Enchanters and enchantresses typically practice a type of imbued magic that produces temporary effects on people but that may linger on objects. For example, this could include enchanting a weapon or tool to be more (or less) effective, enchanting a person or object to have a changed shape or appearance, creating illusions intended to deceive the observer, compelling a person to perform an action they might not normally do, or attempting to charm or seduce someone. For instance, the Lady of the Green Kirtle in C. S. Lewis's The Silver Chair is an enchantress who can transform herself into a large green serpent. She also enchants Rilian, compelling him to forget his father and Narnia. And when that enchantment is broken, she attempts further enchantments with a sweet-smelling smoke and a thrumming musical instrument to attempt to baffle him and his rescuers into forgetting them again.

===Sorcerer===
The term sorcerer has moved from meaning a fortune-teller, or "one who alters fate", to meaning a practitioner of magic who can alter reality. A female version of a sorcerer is a sorceress. They are also sometimes shown as able to conjure supernatural beings or spirits, or to "animate" inanimate objects, such as in The Sorcerer's Apprentice.
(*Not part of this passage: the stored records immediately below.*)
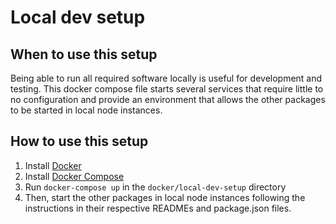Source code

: # Local dev setup

## When to use this setup

Being able to run all required software locally is useful for development and testing. This docker compose file starts several services that require little to no configuration and provide an environment that allows the other packages to be started in local node instances.

## How to use this setup

1. Install [Docker](https://docs.docker.com/get-docker/)
2. Install [Docker Compose](https://docs.docker.com/compose/install/)
3. Run `docker-compose up` in the `docker/local-dev-setup` directory
4. Then, start the other packages in local node instances following the instructions in their respective READMEs and package.json files.
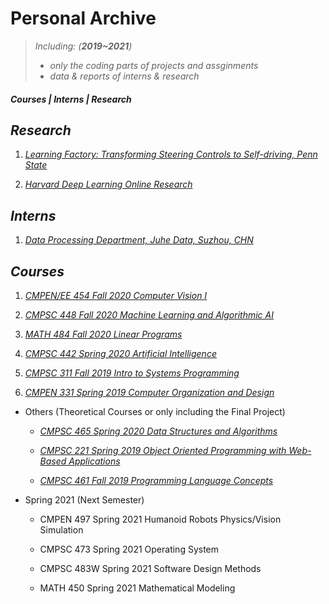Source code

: # Personal Archive



> _Including:  (**2019~2021**)_
>  - _only the coding parts of projects and assginments_
>  - _data & reports of interns & research_


##### **Courses | Interns | Research**

## ***Research***
   1. [_Learning Factory: Transforming Steering Controls to Self-driving, Penn State_](Summer%202020%20Learning%20Factory%20Transforming%20Steering%20Controls%20to%20Self%20Driving)
   
   2. [_Harvard Deep Learning Online Research_](Summer%202020%20Intro%20to%20Deep%20Learning)
## ***Interns***
   1. [_Data Processing Department, Juhe Data, Suzhou, CHN_](Others/Summer%202019%20JuHe%20Data%20Interns/datasets%20and%20schedules)
## ***Courses***
   1. [_CMPEN/EE 454 Fall 2020 Computer Vision I_](CMPEN_EE%20454%20Fall%202020%20Computer%20Vision%20I)
   
   2. [_CMPSC 448 Fall 2020 Machine Learning and Algorithmic AI_](CMPSC%20448%20Fall%202020%20Machine%20Learning%20and%20Algorithmic%20AI)
   
   3. [_MATH 484 Fall 2020 Linear Programs_](MATH%20484%20Fall%202020%20Linear%20Programs)
   
   4. [_CMPSC 442 Spring 2020 Artificial Intelligence_](CMPSC%20442%20Spring%202020%20Artificial%20Intelligence)
   
   5. [_CMPSC 311 Fall 2019 Intro to Systems Programming_](CMPSC%20311%20Fall%202019%20Intro%20to%20Systems%20Programming)
   
   6. [_CMPEN 331 Spring 2019 Computer Organization and Design_](CMPEN%20331%20Spring%202019%20Computer%20Organization%20and%20Design)
   
   - Others  (Theoretical Courses or only including the Final Project)
   
     - [_CMPSC 465 Spring 2020 Data Structures and Algorithms_](Others/CMPSC%20465%20Spring%202020%20Data%20Structures%20and%20Algorithms)
   
     - [_CMPSC 221 Spring 2019 Object Oriented Programming with Web-Based Applications_](Others/CMPSC%20221%20Spring%202019%20Object%20Oriented%20Programming%20with%20Web-Based%20Applications)
     
     - [_CMPSC 461 Fall 2019 Programming Language Concepts_](Others/CMPSC%20461%20Fall%202019%20Programming%20Language%20Concepts)
     
     
   
   
   - Spring 2021 (Next Semester)
   
     - CMPEN 497 Spring 2021 Humanoid Robots Physics/Vision Simulation
     
     - CMPSC 473 Spring 2021 Operating System
     
     - CMPSC 483W Spring 2021 Software Design Methods
     
     - MATH 450 Spring 2021 Mathematical Modeling
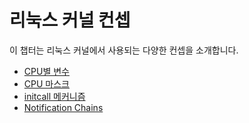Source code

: # 리눅스 커널 컨셉

이 챕터는 리눅스 커널에서 사용되는 다양한 컨셉을 소개합니다.

* [CPU별 변수](linux-cpu-1.md)
* [CPU 마스크](linux-cpu-2.md)
* [initcall 메커니즘](linux-cpu-3.md)
* [Notification Chains](linux-cpu-4.md)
Due to this perception of their powers, this character may be depicted as feared, or even seen as evil. Villainous sorcerers were so crucial to pulp fantasy that the genre in which they appeared was dubbed "sword and sorcery", where typically the hero (or anti-hero) would be the sword-wielder, thus leaving the sorcery for his opponent.

===Witch===
Witch (an often female practitioner of witchcraft) and wicked (an adjective meaning "bad, evil, false") are both derivative terms from the word, wicca (an Old English word with varied meanings, including soothsayer, astrologer, herbalist, poisoner, seductress, or devotee of supernatural beings or spirits). L. Frank Baum combined these terms in naming the Wicked Witch of the West, and other witches in the Land of Oz. Baum named Glinda the "Good Witch of the South" in The Wonderful Wizard of Oz. In The Marvelous Land of Oz, he dubbed her "Glinda the Good," and from that point forward and in subsequent books, Baum referred to her as a sorceress rather than a witch to avoid the term that was more regarded as evil. While the term “Cunning Folk” is historically how magicians fitting the “good witch” archetype are addressed, modern fiction uses the term “witch” for malevolent, benevolent, and neutral characters alike. This is most notable in literature such as the Harry Potter book series by J. K. Rowling, where “witch” is used as the feminine form of “wizard”. Outside of Harry Potter, the term warlock is often used to denote a male practitioner of witchcraft.

===Wizard===
In medieval chivalric romance, the wizard often appears as a wise old man and acts as a mentor, with Merlin from the King Arthur stories being a prime example as well as also working for King Arthur as a court wizard (another word for court magician). Wizards such as Gandalf in The Lord of the Rings and Albus Dumbledore from Harry Potter are also featured as mentors, and Merlin remains prominent as both an educative force and mentor in the modern works of Arthuriana. While many fictions and literature often use the term "witch" as a feminine form of "wizard", a rare feminine term for a female wizard is "wizardess".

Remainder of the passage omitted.